■ Activity
Search the data for the string "finite", and report each line where it is found.
---------- Given information
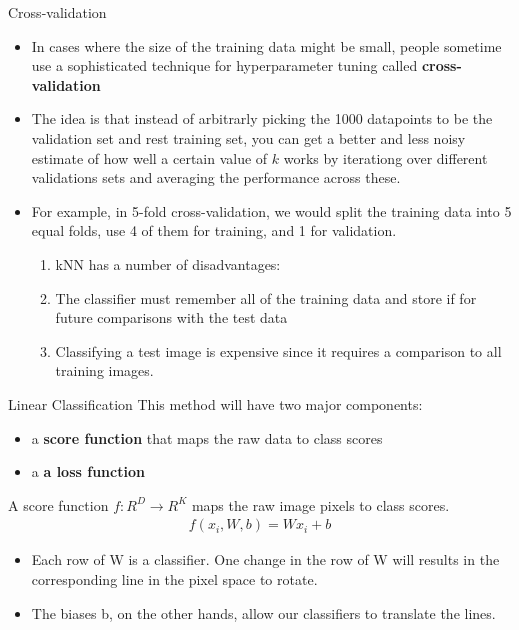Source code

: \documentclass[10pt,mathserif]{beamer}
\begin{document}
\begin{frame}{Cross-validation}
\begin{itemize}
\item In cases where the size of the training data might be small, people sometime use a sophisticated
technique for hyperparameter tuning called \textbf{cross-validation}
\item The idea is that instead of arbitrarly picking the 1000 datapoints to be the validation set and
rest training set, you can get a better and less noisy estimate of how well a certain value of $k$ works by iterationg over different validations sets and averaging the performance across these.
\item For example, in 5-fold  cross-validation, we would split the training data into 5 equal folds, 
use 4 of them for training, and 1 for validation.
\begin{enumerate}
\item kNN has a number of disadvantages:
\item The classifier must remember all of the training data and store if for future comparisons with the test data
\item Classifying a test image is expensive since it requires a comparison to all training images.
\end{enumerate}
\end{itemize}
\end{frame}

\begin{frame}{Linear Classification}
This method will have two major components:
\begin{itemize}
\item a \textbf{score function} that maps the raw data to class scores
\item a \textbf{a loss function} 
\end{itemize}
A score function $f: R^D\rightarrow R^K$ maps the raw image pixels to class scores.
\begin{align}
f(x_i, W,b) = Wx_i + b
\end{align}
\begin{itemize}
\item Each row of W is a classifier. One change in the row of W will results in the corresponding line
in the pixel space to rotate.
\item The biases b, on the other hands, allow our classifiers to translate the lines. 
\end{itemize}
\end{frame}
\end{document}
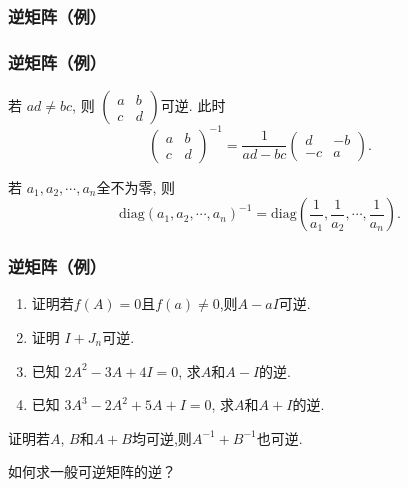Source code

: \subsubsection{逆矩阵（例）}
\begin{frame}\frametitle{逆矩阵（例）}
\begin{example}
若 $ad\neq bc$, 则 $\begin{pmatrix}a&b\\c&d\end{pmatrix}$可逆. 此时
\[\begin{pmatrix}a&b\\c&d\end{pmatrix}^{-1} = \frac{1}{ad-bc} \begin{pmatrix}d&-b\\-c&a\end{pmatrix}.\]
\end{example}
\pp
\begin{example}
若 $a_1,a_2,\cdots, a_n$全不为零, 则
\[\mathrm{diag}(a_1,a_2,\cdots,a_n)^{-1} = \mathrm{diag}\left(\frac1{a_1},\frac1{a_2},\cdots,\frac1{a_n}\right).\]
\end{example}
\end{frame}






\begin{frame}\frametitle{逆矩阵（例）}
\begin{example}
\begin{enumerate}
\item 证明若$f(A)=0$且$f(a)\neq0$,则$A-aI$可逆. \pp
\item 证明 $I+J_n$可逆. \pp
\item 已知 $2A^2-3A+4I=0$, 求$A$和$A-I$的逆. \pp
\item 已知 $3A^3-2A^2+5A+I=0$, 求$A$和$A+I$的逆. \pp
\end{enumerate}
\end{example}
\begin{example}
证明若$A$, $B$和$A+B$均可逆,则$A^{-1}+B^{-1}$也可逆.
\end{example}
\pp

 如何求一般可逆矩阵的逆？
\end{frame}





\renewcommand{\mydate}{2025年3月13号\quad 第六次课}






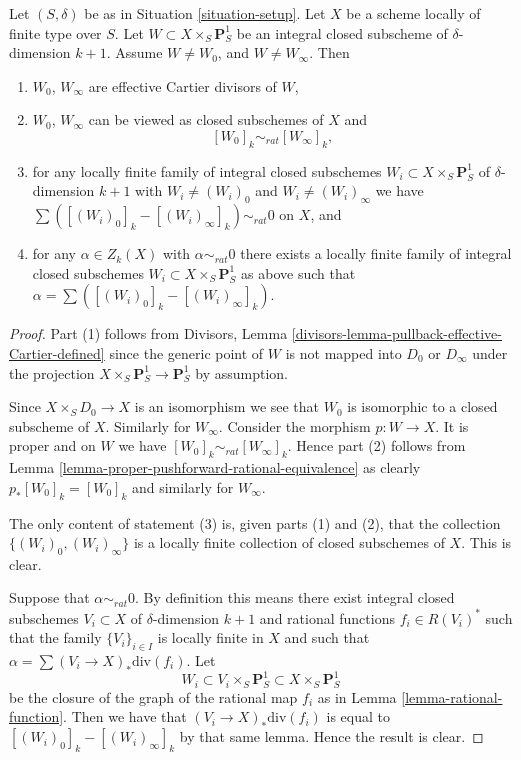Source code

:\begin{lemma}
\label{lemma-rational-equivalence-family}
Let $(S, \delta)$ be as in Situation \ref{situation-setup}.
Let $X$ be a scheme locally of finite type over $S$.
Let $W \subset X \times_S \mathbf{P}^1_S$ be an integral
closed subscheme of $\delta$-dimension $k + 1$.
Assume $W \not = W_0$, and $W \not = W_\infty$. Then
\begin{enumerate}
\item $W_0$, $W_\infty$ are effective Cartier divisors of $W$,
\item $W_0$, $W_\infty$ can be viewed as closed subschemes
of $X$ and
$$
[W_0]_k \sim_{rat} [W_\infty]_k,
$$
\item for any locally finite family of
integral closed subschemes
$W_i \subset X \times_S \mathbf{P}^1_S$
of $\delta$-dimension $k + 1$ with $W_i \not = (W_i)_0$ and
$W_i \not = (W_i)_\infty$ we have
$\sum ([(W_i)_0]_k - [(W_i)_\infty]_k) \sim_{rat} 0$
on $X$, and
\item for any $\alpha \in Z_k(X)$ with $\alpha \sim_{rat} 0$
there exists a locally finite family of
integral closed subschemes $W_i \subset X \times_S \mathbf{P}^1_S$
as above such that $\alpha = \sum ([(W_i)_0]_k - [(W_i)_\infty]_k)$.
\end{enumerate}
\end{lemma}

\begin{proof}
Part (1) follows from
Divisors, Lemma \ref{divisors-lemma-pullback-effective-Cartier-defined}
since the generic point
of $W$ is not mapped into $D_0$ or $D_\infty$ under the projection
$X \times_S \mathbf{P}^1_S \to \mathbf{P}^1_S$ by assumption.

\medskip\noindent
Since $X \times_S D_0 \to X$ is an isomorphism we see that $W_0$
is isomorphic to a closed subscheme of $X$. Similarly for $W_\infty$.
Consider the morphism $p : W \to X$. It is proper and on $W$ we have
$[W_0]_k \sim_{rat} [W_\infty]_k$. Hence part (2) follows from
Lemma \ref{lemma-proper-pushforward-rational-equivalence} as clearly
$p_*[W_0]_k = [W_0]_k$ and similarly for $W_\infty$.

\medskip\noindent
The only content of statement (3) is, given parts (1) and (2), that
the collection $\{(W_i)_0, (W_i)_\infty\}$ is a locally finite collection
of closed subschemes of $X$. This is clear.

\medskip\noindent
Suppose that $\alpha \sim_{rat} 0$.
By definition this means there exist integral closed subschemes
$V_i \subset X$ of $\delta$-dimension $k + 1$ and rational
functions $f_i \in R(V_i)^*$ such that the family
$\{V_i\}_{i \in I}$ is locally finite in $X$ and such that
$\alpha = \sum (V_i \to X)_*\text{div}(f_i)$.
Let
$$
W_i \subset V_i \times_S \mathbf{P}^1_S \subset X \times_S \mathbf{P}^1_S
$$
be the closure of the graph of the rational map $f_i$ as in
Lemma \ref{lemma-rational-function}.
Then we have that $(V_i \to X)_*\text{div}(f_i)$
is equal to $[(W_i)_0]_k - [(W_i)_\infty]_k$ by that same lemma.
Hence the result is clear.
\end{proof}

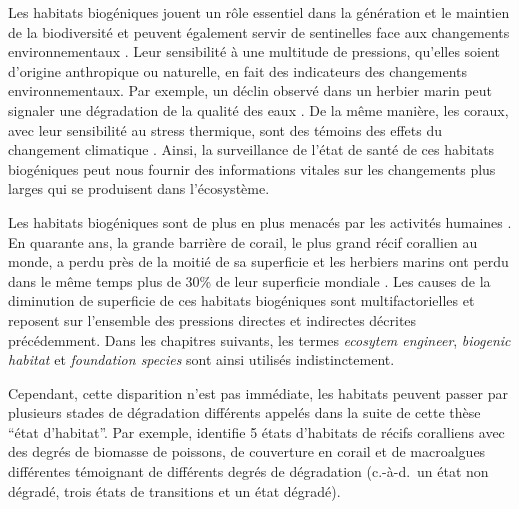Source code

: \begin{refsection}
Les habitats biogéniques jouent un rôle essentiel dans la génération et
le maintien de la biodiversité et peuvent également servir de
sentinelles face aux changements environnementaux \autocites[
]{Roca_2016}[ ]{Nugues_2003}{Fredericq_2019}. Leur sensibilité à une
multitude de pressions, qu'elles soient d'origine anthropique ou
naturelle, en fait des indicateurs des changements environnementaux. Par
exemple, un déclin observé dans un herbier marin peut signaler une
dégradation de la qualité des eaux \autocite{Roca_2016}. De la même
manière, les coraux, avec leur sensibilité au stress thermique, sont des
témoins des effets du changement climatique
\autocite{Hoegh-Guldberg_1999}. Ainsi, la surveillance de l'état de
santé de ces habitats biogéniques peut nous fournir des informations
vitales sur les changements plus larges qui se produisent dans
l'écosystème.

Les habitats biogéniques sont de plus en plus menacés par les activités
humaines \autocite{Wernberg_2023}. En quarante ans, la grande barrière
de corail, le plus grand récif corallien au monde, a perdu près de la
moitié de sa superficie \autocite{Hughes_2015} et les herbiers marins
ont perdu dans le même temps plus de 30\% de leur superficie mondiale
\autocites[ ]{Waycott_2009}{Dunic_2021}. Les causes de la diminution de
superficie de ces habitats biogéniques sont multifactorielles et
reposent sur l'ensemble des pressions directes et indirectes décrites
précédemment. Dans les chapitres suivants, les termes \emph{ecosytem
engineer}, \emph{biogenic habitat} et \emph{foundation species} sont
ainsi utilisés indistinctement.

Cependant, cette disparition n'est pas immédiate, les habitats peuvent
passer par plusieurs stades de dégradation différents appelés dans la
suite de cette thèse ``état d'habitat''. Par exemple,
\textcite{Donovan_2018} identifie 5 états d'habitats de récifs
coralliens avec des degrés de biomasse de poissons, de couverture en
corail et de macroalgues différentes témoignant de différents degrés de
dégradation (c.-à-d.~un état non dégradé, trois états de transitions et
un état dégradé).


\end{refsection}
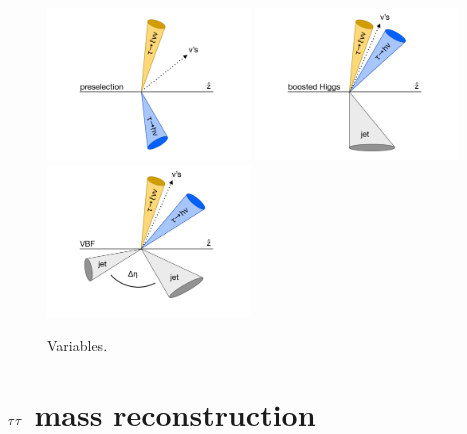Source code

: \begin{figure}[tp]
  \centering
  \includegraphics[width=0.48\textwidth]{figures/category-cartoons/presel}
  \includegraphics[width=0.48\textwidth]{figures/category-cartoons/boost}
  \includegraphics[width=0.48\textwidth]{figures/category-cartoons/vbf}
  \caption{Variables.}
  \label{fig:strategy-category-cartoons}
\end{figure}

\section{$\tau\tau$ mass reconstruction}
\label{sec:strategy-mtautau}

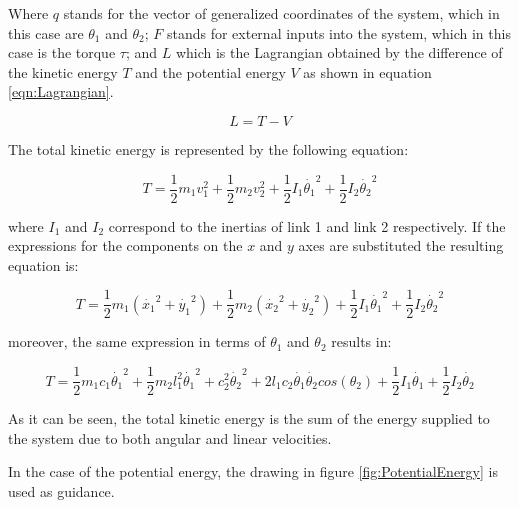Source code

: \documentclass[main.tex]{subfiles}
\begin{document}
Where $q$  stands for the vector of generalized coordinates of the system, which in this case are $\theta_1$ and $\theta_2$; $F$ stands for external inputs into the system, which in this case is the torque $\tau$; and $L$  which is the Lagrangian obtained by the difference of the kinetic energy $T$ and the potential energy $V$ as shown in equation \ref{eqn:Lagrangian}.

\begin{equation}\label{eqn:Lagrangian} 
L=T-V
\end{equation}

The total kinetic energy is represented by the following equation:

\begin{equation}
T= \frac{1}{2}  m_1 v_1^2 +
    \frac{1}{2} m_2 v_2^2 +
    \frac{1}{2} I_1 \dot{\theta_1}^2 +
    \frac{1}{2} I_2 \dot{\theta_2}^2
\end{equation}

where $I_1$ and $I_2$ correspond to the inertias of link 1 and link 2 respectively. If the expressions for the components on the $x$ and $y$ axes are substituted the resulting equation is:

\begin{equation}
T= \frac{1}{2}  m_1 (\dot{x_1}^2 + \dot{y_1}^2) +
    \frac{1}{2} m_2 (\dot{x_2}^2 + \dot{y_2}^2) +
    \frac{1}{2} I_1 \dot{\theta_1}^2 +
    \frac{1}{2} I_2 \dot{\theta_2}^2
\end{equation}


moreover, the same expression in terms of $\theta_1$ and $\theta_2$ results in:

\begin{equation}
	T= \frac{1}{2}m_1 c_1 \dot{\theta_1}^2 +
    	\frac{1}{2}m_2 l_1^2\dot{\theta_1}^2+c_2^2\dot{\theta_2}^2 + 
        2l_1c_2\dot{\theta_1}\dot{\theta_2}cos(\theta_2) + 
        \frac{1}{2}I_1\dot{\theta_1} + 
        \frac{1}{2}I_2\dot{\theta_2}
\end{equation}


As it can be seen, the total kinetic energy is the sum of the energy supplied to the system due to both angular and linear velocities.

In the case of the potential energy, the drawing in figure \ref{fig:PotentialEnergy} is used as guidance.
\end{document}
--------------------
■ Answer section
Let $X$ be a scheme locally of finite type over $S$.
\item for any locally finite family of
there exists a locally finite family of
the collection $\{(W_i)_0, (W_i)_\infty\}$ is a locally finite collection
$\{V_i\}_{i \in I}$ is locally finite in $X$ and such that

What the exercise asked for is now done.